SAINT JOHN, N.B. — Defence lawyers for Dennis Oland abruptly closed their case Thursday, ending the evidence portion of his second-degree murder trial in the killing of his father.
Gary Miller opened his case last week by telling the jury in the Court of Queen’s Bench that he planned to call Oland’s wife, sister, mother, uncle and one of his family friends.
But after two days of sometimes emotional testimony from Oland about the death of his prominent father, Miller told jurors Thursday morning: “We see no need to call any other evidence and we close our case.”
Oland has pleaded not guilty to second-degree murder in the death of his father, leading businessman Richard Oland. The 69-year-old was found face down in a pool of blood in his Canterbury Street office in Saint John on July 7, 2011. Court was told he was killed the previous evening.
The jury has heard he suffered 45 blunt and sharp-force wounds to his head, neck and hands, though no murder weapon was ever found.
The Olands are an establishment family in the business history of the Maritimes, having founded Moosehead Breweries. Richard Oland left the family business in 1981.
The trial has adjourned until Dec. 14, when the Crown and defence will present closing arguments.
Justice John Walsh told the jury that his instructions will be lengthy, taking more than a full day, and the week they return will be “mentally exhausting and emotionally draining.”
“You will have to concentrate on what the lawyers tell you, and what I tell you, then deliberate,” Walsh said.
The trial is in its 12th week.
The defence called three witnesses: blood spatter expert Patrick Laturnus, forensic computer analyst Geoffrey Fellows, and Oland himself. The Crown called more than 40 witnesses.
Pathologist Dr. Ather Naseemuddin, who performed the autopsy on Richard Oland, described the injuries to his body in detail, including 14 skull fractures.
The jury also heard a detailed description of the hundreds of blood spatter stains at the crime scene and were told the killer or killers would likely have gotten blood on them.
The court was shown a video of Dennis Oland’s interview with Saint John police on July 7, 2011.
During that interview, Oland told Const.
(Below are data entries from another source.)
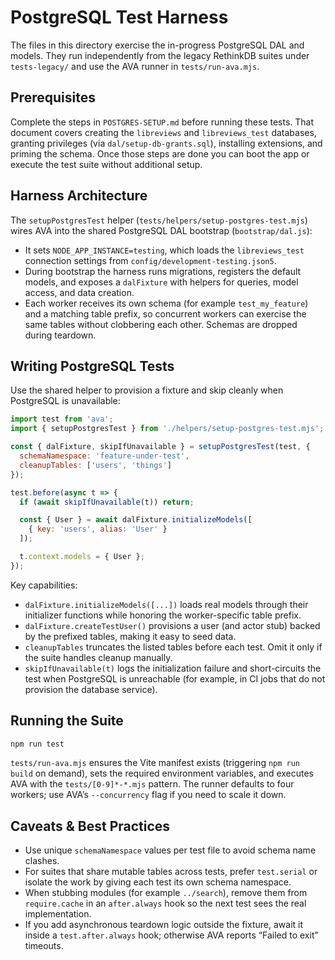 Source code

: # PostgreSQL Test Harness

The files in this directory exercise the in-progress PostgreSQL DAL and models.
They run independently from the legacy RethinkDB suites under `tests-legacy/`
and use the AVA runner in `tests/run-ava.mjs`.

## Prerequisites

Complete the steps in `POSTGRES-SETUP.md` before running these tests. That
document covers creating the `libreviews` and `libreviews_test` databases,
granting privileges (via `dal/setup-db-grants.sql`), installing extensions, and
priming the schema. Once those steps are done you can boot the app or execute
the test suite without additional setup.

## Harness Architecture

The `setupPostgresTest` helper (`tests/helpers/setup-postgres-test.mjs`) wires
AVA into the shared PostgreSQL DAL bootstrap (`bootstrap/dal.js`):

- It sets `NODE_APP_INSTANCE=testing`, which loads the `libreviews_test`
  connection settings from `config/development-testing.json5`.
- During bootstrap the harness runs migrations, registers the default models,
  and exposes a `dalFixture` with helpers for queries, model access, and data
  creation.
- Each worker receives its own schema (for example `test_my_feature`) and a
  matching table prefix, so concurrent workers can exercise the same tables
  without clobbering each other. Schemas are dropped during teardown.

## Writing PostgreSQL Tests

Use the shared helper to provision a fixture and skip cleanly when PostgreSQL is
unavailable:

```js
import test from 'ava';
import { setupPostgresTest } from './helpers/setup-postgres-test.mjs';

const { dalFixture, skipIfUnavailable } = setupPostgresTest(test, {
  schemaNamespace: 'feature-under-test',
  cleanupTables: ['users', 'things']
});

test.before(async t => {
  if (await skipIfUnavailable(t)) return;

  const { User } = await dalFixture.initializeModels([
    { key: 'users', alias: 'User' }
  ]);

  t.context.models = { User };
});
```

Key capabilities:

- `dalFixture.initializeModels([...])` loads real models through their
  initializer functions while honoring the worker-specific table prefix.
- `dalFixture.createTestUser()` provisions a user (and actor stub) backed by
  the prefixed tables, making it easy to seed data.
- `cleanupTables` truncates the listed tables before each test. Omit it only if
  the suite handles cleanup manually.
- `skipIfUnavailable(t)` logs the initialization failure and short-circuits the
  test when PostgreSQL is unreachable (for example, in CI jobs that do not
  provision the database service).

## Running the Suite

```bash
npm run test
```

`tests/run-ava.mjs` ensures the Vite manifest exists (triggering `npm run build`
on demand), sets the required environment variables, and executes AVA with the
`tests/[0-9]*-*.mjs` pattern. The runner defaults to four workers; use AVA’s
`--concurrency` flag if you need to scale it down.

## Caveats & Best Practices

- Use unique `schemaNamespace` values per test file to avoid schema name clashes.
- For suites that share mutable tables across tests, prefer `test.serial` or
  isolate the work by giving each test its own schema namespace.
- When stubbing modules (for example `../search`), remove them from
  `require.cache` in an `after.always` hook so the next test sees the real
  implementation.
- If you add asynchronous teardown logic outside the fixture, await it inside a
  `test.after.always` hook; otherwise AVA reports “Failed to exit” timeouts.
Stephen Davidson that his father was a difficult person at times but rose to the occasion and funded his divorce. Oland said he didn’t have any involvement in his father’s death.
“I had no reason to kill him,” he said.
Oland also told police that he visited his father’s office twice on July 6, 2011, and that he had been wearing a navy blazer. Testimony from witnesses and surveillance camera video showed Oland wearing a brown jacket, and it was eventually learned from Oland himself that he went back to the office a third time to retrieve a logbook for his uncle.
The Crown pointed to those inconsistencies when cross-examining Oland, who said at the time of his statement to police he was nervous and in shock.
The Crown also focused on possible issues of motive including Dennis Oland’s financial difficulties and the knowledge that his father was having an affair.
In his testimony, Oland downplayed his finances as a recurring issue in the life of a financial adviser, and said he had not discussed his finances or the affair with this father.
The work of the Saint John Police Department was also under scrutiny, particularly at the crime scene.
The jury was told officers used the back door of the building before it could be fingerprinted. They used a washroom for two days before it could be examined, and some were unaware of what they did with blood-covered gloves after the body was moved.